**PROBLEM**
Pull out every line from the listing that has the word "generated".
GIVEN RECORDS section start
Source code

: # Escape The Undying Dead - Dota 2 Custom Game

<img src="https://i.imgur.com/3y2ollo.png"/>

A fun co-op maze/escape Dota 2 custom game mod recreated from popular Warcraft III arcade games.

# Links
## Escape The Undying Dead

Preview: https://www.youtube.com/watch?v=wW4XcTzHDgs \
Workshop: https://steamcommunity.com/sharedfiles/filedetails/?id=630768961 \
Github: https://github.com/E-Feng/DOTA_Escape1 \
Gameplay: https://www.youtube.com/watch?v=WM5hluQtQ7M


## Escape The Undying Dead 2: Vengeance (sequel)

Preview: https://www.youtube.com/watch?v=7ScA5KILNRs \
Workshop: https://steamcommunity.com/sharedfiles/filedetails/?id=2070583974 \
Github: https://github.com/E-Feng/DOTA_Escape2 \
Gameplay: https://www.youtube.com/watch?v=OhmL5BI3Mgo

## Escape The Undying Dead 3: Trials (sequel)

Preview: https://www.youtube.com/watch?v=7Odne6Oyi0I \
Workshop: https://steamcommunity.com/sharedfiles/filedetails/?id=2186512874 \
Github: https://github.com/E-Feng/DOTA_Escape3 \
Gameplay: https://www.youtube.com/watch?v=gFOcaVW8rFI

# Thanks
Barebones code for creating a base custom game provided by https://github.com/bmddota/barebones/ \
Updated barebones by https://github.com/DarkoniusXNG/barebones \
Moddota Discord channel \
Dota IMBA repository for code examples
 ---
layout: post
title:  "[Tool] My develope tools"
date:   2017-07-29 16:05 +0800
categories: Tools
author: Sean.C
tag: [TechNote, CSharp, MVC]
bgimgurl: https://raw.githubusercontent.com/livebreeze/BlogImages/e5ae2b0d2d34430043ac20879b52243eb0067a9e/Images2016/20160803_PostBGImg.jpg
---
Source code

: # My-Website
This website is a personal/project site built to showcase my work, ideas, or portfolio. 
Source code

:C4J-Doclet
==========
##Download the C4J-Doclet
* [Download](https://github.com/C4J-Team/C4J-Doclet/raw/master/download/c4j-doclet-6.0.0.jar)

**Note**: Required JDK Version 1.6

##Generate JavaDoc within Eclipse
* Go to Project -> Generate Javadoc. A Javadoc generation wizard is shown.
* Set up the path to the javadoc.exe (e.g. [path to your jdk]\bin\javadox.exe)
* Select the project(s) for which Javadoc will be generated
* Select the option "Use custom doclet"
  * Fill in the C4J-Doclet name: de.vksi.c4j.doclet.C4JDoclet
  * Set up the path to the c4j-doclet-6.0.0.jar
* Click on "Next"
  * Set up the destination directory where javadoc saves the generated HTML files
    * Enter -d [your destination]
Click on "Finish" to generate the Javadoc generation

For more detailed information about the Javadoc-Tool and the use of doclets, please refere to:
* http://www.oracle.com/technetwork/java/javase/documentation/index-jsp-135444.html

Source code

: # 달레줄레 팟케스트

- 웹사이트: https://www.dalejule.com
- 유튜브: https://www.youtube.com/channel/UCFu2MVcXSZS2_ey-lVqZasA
GIVEN RECORDS section end
**ANSWER FOR THIS EXERCISE**
* Select the project(s) for which Javadoc will be generated
  * Set up the destination directory where javadoc saves the generated HTML files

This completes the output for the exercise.